> _What you are asked to do_:
Only the lines from the one with "That's all." through the last belong in the output; print them exactly as given below.

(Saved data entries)

▼

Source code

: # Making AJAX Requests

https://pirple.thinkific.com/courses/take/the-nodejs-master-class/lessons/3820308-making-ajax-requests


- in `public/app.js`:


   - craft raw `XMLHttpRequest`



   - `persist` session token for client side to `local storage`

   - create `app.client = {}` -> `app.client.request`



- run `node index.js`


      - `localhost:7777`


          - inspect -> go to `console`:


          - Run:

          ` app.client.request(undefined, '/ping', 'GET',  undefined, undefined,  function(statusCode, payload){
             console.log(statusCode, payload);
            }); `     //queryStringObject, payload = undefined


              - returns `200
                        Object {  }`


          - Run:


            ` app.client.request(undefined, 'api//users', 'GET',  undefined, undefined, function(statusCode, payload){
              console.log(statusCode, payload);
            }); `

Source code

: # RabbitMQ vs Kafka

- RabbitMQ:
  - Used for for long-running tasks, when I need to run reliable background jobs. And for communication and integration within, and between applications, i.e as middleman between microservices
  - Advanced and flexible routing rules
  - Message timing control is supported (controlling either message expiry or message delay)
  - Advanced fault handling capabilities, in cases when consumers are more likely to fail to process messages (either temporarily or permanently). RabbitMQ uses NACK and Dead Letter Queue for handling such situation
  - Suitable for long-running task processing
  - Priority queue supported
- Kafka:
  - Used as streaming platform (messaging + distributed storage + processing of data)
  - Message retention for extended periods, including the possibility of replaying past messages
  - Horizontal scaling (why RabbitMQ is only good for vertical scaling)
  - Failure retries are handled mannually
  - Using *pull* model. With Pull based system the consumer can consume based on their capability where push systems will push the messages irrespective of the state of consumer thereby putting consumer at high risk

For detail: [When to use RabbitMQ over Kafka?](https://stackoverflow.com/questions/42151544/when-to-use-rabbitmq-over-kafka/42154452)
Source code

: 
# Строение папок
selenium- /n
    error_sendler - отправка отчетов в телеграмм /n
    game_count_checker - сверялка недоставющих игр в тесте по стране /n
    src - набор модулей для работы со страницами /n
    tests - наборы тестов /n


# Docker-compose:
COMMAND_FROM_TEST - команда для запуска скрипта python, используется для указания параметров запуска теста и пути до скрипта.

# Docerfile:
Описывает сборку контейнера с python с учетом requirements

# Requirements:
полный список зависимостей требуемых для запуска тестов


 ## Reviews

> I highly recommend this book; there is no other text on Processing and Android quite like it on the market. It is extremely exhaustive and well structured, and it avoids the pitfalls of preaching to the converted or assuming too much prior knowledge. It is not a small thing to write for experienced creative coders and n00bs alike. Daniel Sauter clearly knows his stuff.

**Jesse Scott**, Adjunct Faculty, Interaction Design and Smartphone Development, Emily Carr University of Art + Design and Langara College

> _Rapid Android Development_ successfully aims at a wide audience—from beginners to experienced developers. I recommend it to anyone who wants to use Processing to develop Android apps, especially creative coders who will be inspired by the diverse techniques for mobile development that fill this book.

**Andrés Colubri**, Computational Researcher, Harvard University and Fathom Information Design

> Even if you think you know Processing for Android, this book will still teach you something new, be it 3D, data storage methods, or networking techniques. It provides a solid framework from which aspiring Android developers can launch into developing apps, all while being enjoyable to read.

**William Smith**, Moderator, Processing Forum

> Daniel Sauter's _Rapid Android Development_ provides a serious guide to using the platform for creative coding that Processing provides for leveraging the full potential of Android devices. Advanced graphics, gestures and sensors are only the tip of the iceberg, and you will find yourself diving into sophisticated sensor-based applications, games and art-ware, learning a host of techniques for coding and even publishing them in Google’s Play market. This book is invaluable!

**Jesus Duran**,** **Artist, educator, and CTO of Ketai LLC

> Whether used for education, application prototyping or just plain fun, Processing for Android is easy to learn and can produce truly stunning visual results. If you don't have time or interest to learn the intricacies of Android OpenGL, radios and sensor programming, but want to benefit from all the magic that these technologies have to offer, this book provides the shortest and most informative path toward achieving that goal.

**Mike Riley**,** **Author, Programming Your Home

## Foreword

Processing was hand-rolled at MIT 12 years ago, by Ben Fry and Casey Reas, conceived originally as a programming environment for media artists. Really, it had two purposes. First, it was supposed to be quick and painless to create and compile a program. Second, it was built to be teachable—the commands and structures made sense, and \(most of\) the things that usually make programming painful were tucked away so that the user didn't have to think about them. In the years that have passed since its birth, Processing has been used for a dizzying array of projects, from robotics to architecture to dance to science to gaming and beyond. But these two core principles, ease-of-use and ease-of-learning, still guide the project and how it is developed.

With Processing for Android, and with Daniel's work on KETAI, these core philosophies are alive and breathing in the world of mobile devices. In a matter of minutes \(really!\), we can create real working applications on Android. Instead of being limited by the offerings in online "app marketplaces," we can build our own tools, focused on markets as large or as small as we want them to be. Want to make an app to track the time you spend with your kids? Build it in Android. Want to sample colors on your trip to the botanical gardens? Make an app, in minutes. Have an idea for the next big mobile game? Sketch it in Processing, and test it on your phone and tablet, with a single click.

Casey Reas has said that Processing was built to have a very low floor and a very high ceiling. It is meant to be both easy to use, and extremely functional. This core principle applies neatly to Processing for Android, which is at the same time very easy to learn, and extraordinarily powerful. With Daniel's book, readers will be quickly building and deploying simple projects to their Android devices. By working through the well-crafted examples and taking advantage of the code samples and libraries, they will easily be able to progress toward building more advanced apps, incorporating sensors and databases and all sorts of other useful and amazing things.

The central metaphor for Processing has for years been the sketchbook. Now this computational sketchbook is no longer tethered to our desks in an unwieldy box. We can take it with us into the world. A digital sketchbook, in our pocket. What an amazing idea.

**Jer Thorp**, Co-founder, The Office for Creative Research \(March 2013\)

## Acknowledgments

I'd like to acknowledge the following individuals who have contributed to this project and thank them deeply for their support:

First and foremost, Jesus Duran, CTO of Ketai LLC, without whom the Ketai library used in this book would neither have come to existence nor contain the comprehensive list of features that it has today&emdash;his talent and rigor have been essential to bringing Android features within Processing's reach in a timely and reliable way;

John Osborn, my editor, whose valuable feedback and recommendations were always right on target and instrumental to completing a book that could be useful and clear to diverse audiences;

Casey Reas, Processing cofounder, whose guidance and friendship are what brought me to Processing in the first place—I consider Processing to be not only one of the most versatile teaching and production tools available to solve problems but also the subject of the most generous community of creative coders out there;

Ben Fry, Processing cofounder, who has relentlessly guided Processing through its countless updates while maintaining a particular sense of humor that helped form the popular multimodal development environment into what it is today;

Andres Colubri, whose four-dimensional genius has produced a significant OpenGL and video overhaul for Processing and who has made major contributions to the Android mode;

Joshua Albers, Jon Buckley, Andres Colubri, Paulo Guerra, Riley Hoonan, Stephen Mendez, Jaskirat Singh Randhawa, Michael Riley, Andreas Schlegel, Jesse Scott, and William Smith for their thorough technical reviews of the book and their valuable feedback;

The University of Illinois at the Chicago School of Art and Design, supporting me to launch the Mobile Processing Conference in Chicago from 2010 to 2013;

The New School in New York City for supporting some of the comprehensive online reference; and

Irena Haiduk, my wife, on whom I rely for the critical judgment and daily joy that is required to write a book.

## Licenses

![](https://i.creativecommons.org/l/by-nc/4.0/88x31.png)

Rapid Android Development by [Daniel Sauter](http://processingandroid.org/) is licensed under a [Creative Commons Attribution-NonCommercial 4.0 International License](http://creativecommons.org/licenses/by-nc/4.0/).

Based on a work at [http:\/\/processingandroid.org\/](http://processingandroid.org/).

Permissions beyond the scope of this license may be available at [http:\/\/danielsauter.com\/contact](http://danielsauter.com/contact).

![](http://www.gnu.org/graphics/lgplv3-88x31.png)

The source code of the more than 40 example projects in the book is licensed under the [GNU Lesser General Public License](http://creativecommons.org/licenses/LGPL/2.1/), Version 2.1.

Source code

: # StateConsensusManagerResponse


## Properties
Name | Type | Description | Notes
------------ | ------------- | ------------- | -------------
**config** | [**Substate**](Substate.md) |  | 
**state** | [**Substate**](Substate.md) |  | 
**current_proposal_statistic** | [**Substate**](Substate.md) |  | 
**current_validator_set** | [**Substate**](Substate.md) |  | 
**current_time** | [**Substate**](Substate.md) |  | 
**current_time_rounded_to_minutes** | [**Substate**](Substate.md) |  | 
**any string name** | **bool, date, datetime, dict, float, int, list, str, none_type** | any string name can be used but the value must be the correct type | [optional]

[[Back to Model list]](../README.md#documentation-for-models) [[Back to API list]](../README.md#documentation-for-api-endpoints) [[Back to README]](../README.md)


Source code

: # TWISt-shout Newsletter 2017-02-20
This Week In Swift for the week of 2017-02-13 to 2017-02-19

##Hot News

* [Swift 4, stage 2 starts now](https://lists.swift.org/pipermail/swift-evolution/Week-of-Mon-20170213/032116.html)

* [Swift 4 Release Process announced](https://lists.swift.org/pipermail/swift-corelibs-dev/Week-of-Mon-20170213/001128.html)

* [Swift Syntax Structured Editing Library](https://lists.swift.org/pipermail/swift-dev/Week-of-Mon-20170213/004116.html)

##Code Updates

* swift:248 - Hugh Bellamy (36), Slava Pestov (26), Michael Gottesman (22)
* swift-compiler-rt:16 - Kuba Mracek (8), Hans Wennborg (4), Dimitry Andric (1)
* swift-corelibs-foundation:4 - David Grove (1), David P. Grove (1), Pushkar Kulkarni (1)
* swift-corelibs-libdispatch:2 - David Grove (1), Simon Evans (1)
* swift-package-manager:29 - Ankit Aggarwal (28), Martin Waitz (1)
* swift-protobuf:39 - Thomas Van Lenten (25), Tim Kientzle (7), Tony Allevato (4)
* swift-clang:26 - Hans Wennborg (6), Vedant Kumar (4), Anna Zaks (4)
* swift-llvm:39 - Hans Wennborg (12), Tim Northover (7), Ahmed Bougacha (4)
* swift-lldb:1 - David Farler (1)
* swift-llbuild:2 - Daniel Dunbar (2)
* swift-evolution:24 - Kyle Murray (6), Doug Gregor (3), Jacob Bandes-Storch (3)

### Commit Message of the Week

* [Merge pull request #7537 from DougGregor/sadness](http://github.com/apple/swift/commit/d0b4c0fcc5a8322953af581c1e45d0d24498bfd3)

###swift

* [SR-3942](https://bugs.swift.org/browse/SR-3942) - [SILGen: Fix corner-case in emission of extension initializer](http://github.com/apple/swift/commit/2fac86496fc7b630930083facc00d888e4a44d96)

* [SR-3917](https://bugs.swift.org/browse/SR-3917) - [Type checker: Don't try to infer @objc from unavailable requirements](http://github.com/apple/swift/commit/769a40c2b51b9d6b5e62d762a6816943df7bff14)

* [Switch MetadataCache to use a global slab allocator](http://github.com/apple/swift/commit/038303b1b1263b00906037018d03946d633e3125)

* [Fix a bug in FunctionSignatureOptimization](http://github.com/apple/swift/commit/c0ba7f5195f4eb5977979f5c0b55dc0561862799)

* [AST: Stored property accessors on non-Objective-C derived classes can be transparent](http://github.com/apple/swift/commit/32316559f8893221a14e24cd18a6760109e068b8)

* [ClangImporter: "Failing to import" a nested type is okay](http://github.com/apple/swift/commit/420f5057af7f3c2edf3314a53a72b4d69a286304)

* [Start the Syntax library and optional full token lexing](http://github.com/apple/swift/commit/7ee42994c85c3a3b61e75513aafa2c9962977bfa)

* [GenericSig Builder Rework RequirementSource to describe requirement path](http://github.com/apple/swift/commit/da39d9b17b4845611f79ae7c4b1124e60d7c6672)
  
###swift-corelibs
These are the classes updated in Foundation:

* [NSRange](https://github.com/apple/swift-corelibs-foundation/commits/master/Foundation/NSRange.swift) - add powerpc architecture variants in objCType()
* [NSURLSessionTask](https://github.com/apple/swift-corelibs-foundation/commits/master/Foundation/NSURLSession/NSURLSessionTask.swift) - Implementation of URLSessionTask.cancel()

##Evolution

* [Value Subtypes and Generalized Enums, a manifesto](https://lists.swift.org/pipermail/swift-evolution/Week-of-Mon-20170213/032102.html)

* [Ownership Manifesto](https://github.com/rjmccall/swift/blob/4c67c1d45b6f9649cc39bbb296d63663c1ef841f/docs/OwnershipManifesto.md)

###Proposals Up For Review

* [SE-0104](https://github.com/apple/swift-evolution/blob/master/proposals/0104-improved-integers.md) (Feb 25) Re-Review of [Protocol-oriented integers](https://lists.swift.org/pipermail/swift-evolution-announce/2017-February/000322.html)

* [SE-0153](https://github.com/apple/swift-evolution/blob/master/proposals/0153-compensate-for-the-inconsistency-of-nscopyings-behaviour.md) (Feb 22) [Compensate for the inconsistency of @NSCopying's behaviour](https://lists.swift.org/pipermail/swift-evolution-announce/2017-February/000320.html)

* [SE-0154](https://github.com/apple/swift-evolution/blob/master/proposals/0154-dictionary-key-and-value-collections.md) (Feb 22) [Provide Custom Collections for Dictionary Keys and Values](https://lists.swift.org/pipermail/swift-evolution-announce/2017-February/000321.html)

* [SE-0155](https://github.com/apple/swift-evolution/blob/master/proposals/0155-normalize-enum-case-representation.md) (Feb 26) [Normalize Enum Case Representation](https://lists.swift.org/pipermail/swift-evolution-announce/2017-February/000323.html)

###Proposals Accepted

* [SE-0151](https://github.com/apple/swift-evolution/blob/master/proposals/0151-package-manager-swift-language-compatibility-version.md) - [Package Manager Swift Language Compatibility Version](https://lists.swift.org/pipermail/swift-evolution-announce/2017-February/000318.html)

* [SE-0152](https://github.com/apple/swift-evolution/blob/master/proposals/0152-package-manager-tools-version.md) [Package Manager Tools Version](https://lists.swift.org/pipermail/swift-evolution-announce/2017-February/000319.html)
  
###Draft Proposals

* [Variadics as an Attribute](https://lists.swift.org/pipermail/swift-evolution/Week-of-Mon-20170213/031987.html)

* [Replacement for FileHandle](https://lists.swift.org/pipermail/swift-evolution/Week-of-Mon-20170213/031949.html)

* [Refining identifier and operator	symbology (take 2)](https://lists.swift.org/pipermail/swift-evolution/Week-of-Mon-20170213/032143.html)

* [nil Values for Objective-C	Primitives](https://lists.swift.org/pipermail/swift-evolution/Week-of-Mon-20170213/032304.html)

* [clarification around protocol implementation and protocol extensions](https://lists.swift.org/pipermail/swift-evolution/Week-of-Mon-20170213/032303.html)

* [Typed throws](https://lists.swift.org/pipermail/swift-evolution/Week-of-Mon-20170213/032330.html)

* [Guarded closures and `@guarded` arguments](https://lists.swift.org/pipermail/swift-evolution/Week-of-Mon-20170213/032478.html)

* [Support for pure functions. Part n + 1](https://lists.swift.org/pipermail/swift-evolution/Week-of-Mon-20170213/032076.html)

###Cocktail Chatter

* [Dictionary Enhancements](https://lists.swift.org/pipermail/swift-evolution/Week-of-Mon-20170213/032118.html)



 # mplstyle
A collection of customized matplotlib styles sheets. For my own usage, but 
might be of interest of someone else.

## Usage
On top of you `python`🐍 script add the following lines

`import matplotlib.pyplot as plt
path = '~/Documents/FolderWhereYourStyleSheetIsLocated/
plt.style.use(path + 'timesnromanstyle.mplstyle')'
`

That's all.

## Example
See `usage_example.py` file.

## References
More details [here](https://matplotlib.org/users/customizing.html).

▲

> _Response_:
That's all.

## Example
See `usage_example.py` file.

## References
More details [here](https://matplotlib.org/users/customizing.html).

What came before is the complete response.